Serve ORex Kernels - Githubissues

jlaura commented 4 years ago

Description
Both #4054 and #4058 show a community desire to be able to use ISIS to work with ORex data. Currently, these kernels are not available within the ISIS ecosystem. This enhancement request asks that the kernels be made available.

I see that ORex kernels are available via NAIF here. I do not know if these are the kernels we would want in a format that is immediately usable (so I do not have a handle on the scope of effort required to make this happen).

Example
Spiceinit works without throwing an error.

jessemapel commented 3 years ago

OCams data can be found at the small bodies node: https://sbn.psi.edu/pds/resource/orex/ocams.html we will likely need to check that we support the latest release of data in the ingestion and sensor model.

jessemapel commented 3 years ago

After more discussion, the latest kernels need to be checked with the latest image data. There is likely some amount of issues with the IAK and the camera model that will need to be addressed.

For whomever works on this, I have some makedb scripts and kerneldbs from the mission team that should be useful.

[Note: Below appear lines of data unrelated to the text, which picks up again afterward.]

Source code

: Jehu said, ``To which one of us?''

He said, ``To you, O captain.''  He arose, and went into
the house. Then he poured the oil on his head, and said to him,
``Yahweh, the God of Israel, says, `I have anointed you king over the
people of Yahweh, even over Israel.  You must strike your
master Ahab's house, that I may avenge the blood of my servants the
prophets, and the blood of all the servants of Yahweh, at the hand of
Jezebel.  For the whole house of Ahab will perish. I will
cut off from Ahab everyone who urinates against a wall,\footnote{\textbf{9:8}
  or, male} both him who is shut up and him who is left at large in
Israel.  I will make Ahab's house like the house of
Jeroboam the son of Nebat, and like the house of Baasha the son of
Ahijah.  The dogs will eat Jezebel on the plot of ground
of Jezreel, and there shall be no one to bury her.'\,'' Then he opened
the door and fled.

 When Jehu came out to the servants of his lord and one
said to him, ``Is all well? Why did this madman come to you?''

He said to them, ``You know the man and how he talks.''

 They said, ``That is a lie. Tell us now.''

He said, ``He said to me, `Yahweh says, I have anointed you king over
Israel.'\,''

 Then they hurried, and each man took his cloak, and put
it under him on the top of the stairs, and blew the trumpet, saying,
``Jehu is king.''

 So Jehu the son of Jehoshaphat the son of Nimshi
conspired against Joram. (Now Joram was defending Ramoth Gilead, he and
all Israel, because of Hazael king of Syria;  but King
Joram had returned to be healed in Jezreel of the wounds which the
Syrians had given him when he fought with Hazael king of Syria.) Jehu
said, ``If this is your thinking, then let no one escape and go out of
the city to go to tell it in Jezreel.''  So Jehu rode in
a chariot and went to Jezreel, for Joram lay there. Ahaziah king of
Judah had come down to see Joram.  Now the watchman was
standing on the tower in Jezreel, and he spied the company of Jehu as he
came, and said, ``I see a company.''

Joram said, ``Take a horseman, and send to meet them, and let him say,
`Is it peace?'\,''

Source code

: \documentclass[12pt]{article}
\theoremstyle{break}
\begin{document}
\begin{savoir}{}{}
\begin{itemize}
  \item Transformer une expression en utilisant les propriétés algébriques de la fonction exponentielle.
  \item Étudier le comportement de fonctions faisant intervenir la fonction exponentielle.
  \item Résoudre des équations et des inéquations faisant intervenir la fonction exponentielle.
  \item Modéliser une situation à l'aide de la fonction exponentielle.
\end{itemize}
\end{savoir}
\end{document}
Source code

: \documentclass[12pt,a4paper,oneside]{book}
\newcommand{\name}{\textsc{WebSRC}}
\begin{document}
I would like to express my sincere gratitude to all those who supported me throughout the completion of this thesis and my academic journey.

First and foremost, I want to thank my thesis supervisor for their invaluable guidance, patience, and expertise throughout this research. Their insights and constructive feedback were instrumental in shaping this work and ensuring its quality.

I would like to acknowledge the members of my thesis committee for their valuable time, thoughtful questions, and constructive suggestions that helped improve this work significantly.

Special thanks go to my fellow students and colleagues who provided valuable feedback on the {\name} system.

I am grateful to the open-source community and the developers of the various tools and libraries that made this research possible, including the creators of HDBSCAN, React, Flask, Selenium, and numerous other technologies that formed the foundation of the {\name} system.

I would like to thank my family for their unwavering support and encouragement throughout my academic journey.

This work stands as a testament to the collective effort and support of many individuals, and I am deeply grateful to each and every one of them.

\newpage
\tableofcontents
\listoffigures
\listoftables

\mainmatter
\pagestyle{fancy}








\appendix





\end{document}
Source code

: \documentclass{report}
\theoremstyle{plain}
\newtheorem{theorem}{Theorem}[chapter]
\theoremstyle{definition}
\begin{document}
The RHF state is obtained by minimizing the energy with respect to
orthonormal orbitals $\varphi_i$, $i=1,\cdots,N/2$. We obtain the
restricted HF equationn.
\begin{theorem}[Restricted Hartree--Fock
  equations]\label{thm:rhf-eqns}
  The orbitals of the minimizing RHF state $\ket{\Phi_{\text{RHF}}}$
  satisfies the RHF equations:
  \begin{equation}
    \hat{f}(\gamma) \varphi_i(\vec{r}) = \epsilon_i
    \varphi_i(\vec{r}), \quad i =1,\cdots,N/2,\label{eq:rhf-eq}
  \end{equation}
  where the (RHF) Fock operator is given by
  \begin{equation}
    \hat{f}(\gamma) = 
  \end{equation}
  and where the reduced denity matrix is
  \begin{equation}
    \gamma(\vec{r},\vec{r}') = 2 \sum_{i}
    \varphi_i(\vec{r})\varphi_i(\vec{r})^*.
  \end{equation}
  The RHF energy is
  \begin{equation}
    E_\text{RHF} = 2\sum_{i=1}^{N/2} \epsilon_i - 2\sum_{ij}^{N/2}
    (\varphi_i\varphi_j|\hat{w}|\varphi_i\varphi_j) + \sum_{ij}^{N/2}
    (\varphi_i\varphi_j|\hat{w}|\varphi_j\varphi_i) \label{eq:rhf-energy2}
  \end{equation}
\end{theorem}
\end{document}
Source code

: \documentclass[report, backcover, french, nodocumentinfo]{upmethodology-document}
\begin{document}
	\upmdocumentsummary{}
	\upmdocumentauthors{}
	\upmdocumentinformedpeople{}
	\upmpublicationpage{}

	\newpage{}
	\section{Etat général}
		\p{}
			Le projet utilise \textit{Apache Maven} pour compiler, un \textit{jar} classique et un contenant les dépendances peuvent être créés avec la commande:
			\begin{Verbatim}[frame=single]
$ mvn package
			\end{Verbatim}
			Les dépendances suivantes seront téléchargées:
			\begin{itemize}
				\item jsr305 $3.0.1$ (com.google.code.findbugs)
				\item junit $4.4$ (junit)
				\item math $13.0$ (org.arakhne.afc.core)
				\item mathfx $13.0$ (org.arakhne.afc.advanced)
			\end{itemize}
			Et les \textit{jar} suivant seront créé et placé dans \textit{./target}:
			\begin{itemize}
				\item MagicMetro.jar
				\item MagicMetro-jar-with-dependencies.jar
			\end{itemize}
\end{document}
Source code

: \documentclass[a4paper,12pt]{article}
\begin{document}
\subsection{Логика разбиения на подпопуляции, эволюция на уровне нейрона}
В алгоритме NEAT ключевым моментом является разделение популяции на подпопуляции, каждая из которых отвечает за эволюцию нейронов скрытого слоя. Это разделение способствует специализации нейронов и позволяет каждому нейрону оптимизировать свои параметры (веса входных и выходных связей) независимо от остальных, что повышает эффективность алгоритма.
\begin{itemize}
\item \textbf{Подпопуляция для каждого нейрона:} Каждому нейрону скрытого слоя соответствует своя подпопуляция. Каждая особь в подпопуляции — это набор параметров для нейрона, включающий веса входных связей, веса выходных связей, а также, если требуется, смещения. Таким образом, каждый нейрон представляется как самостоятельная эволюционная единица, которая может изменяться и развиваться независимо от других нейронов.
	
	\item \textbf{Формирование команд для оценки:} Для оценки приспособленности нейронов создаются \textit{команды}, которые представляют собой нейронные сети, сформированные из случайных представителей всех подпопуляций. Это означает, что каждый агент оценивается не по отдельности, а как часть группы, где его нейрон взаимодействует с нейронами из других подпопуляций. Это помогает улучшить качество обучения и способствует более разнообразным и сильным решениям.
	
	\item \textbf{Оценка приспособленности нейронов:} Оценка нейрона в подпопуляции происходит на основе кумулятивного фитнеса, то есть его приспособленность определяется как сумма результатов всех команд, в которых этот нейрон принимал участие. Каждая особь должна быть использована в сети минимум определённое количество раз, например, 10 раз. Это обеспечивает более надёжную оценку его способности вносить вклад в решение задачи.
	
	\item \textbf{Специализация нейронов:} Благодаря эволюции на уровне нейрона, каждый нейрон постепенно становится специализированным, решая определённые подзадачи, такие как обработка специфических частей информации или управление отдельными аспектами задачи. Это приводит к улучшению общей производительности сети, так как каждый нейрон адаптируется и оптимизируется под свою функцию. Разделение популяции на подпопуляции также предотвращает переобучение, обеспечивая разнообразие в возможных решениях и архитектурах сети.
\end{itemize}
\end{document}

jessemapel commented 3 years ago

osirisrex.tar.gz

The attached tarball has the osirisrex data area configuration from @KrisBecker in it. You'll want to use the kernel.db and makedb files located inside the kernels directories alongside the downloaded kernels. The scripts in there are for more complex kernel management that you can take a look at too.

Kelvinrr commented 3 years ago

@jessemapel Kernels are in using @KrisBecker's makedb scripts and kernel.db files. Where would be the best place to get the new images? I'm sure I asked this before and forgot to write it down...

jessemapel commented 3 years ago

@Kelvinrr You can get data from the Small Bodies Node: https://sbn.psi.edu/pds/resource/orex/ocams.html

Kelvinrr commented 3 years ago

@jessemapel Thats what I figured, thanks.

jessemapel commented 3 years ago

I would recommend data from orbit b or recon b

KrisBecker commented 3 years ago

If you want to let me know which images you select, I will run phocube and caminfo in our system to provide a relative comparison.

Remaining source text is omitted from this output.